Jim Hall: I'm Jim Hall. I was also involved in the meeting at Pack Forest in 1969.

Jerry Franklin and Dick Waring (talking together): I think it was '68 that we wrote the first proposal, because the first money came in '69. [Queries on IBP/application process, started in 1967-68; approved/funded/implemented, 1969-70.]

Hall: I got involved because I was coordinator for the Alsea Watershed Study [started in 1959, Coast Range], it was winding down, and the IBP looked like 00:13:00quite an opportunity for watershed studies. Norm Anderson and I led the initial aquatic components. Jack Lyford joined to help with modeling. One thing I remember about the Pack Forest meeting was Jerry championing old growth at a time when no one else was, well, Dick too, but particularly, Jerry. At a time when the U of W folks said, "Hell, it's all in second growth." [Reference to 00:14:00forest at their study site in Washington, seemed to cement the Oregon commitment to the Andrews.]

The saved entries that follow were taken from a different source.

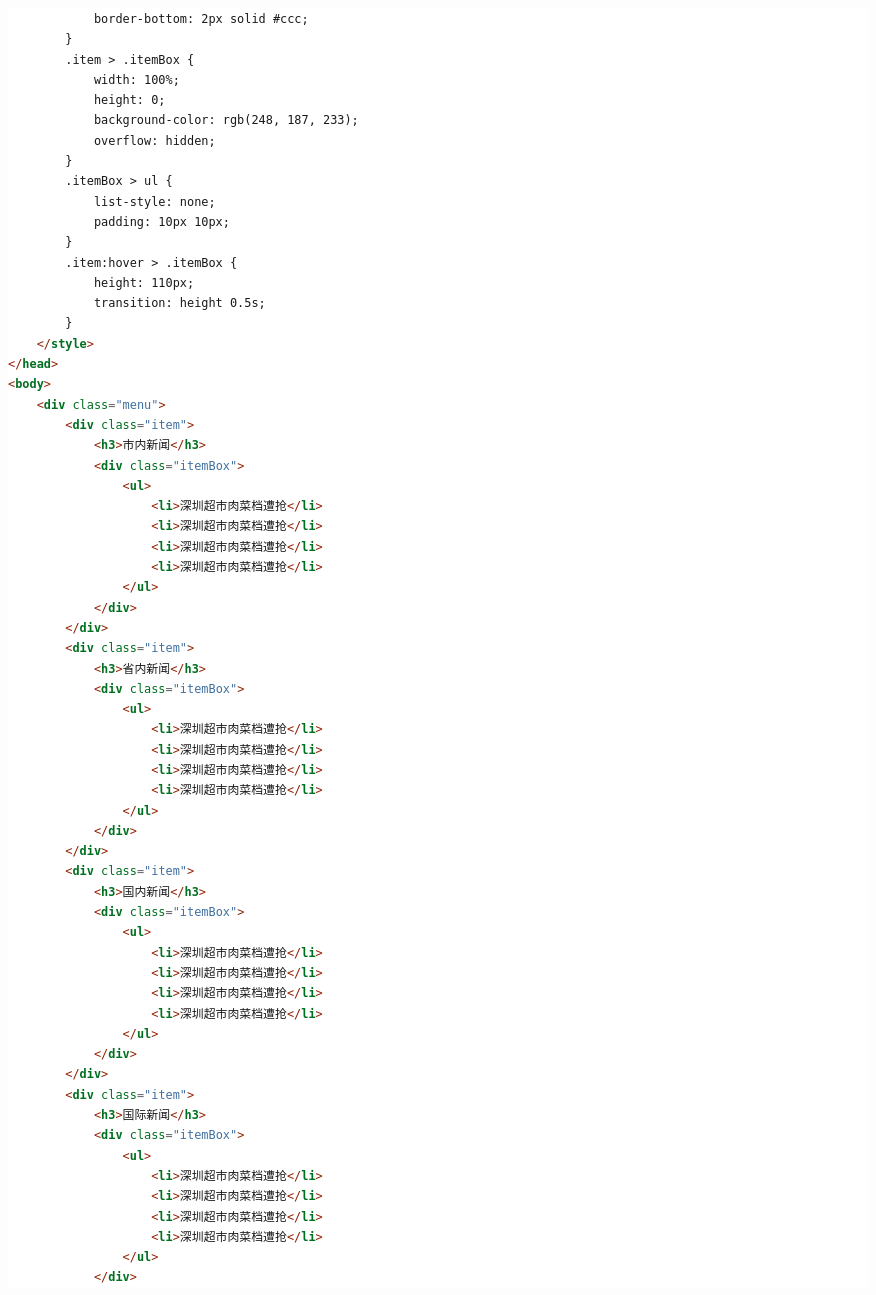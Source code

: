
 ```html
            border-bottom: 2px solid #ccc;
        }
        .item > .itemBox {
            width: 100%;
            height: 0;
            background-color: rgb(248, 187, 233);
            overflow: hidden;
        }
        .itemBox > ul {
            list-style: none;
            padding: 10px 10px;
        }
        .item:hover > .itemBox {
            height: 110px;
            transition: height 0.5s;
        }
    </style>
</head>
<body>
    <div class="menu">
        <div class="item">
            <h3>市内新闻</h3>
            <div class="itemBox">
                <ul>
                    <li>深圳超市肉菜档遭抢</li>
                    <li>深圳超市肉菜档遭抢</li>
                    <li>深圳超市肉菜档遭抢</li>
                    <li>深圳超市肉菜档遭抢</li>
                </ul>
            </div>
        </div>
        <div class="item">
            <h3>省内新闻</h3>
            <div class="itemBox">
                <ul>
                    <li>深圳超市肉菜档遭抢</li>
                    <li>深圳超市肉菜档遭抢</li>
                    <li>深圳超市肉菜档遭抢</li>
                    <li>深圳超市肉菜档遭抢</li>
                </ul>
            </div>
        </div>
        <div class="item">
            <h3>国内新闻</h3>
            <div class="itemBox">
                <ul>
                    <li>深圳超市肉菜档遭抢</li>
                    <li>深圳超市肉菜档遭抢</li>
                    <li>深圳超市肉菜档遭抢</li>
                    <li>深圳超市肉菜档遭抢</li>
                </ul>
            </div>
        </div>
        <div class="item">
            <h3>国际新闻</h3>
            <div class="itemBox">
                <ul>
                    <li>深圳超市肉菜档遭抢</li>
                    <li>深圳超市肉菜档遭抢</li>
                    <li>深圳超市肉菜档遭抢</li>
                    <li>深圳超市肉菜档遭抢</li>
                </ul>
            </div>
```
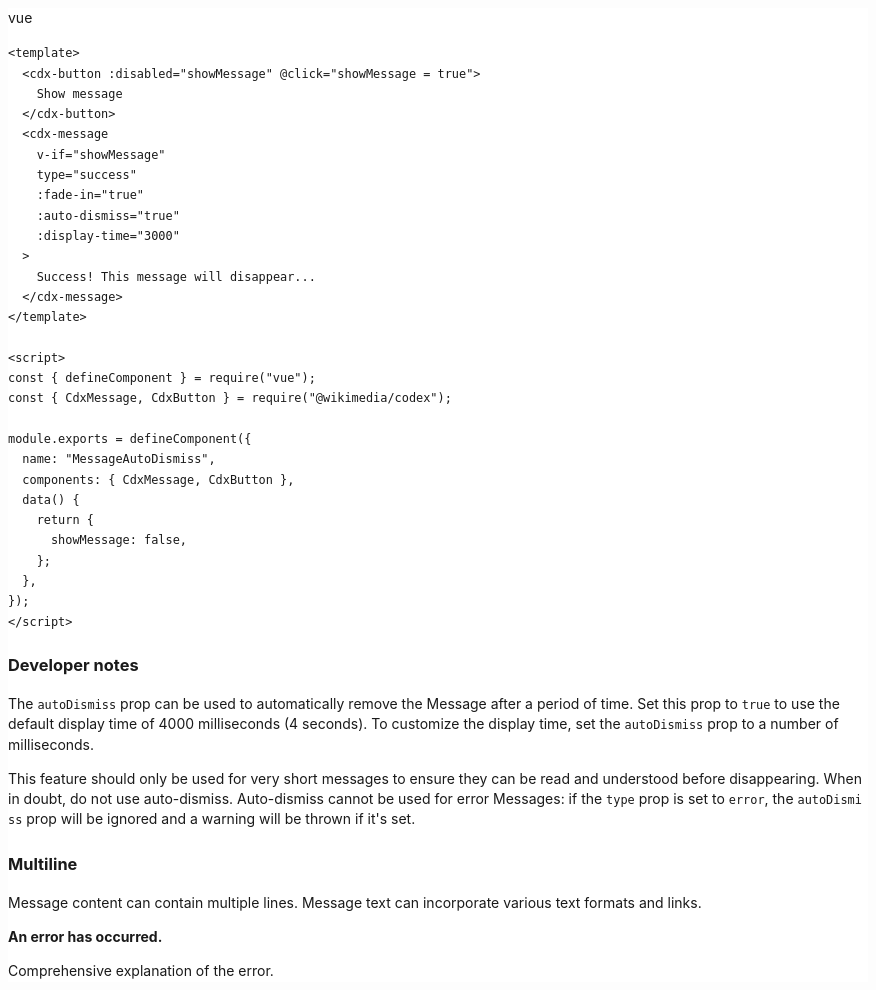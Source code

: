 vue

```
<template>
  <cdx-button :disabled="showMessage" @click="showMessage = true">
    Show message
  </cdx-button>
  <cdx-message
    v-if="showMessage"
    type="success"
    :fade-in="true"
    :auto-dismiss="true"
    :display-time="3000"
  >
    Success! This message will disappear...
  </cdx-message>
</template>

<script>
const { defineComponent } = require("vue");
const { CdxMessage, CdxButton } = require("@wikimedia/codex");

module.exports = defineComponent({
  name: "MessageAutoDismiss",
  components: { CdxMessage, CdxButton },
  data() {
    return {
      showMessage: false,
    };
  },
});
</script>
```

### Developer notes

The `autoDismiss` prop can be used to automatically remove the Message after a period of time. Set this prop to `true` to use the default display time of 4000 milliseconds (4 seconds). To customize the display time, set the `autoDismiss` prop to a number of milliseconds.

This feature should only be used for very short messages to ensure they can be read and understood before disappearing. When in doubt, do not use auto-dismiss. Auto-dismiss cannot be used for error Messages: if the `type` prop is set to `error`, the `autoDismiss` prop will be ignored and a warning will be thrown if it's set.

### Multiline [​](#multiline)

Message content can contain multiple lines. Message text can incorporate various text formats and links.

**An error has occurred.**

Comprehensive explanation of the error.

Waring: Or it soon will be. Right?

Hall: I had the privilege, I guess, of following Jerry, I think it was Jerry, and then Dick, as site director [HJA], for a brief time.

Waring: On sabbatical.

Hall: As soon as I got through with that, I went on sabbatical, but before, we did something that made the most difference in the project, as far as aquatics saw it. We formed a pretty good model, for not only the Andrews, but elsewhere, and what most of you have been involved with in one way or another [integrated, 00:15:00collaborative, long-term monitoring and research]. I think that has really paid off, for both science and as a model of personal cooperation. That's what I remember about the IBP program, for making it all possible.

00:16:00

Waring: I have to comment a bit on how wonderfully challenging it was maintaining the stream team within this university. First, we moved all the money through Jack Lyford, because there was no overhead taken out by his department. Then, we channeled it back inside the campus. And then, when Jim Sedell did his work during when you were on sabbatical and came back, we promised him a raise. Then, the acting department head, didn't want to give it to him, at the last minute. So, I went across the street to the [OSU] Assistant Dean of Agriculture, who was a neighbor, and did it anyway. (Laughter from group) I really thought that was a pretty clever way to do it, but it took eight years before things calmed down. Anyway, Jim got his raise. I guess Bill also had a challenge, in that with his department head, he didn't realize it was a debt, and if it was, he wasn't going to cover it. Gee, it's fun working with all 00:17:00that stuff. Maybe I'll get a full professorship from here. It was well worth it, I must say, but it was rough for a while, before opportunities came along. Most of the problems were administrative; they weren't among the faculty, and they weren't among the other things. Jerry had his problems with his project leader. I think the thing he couldn't figure out, was that it was kind of a shell game. We'd have money under one shell, and move it before people could figure out how to steal it. (Group laughter)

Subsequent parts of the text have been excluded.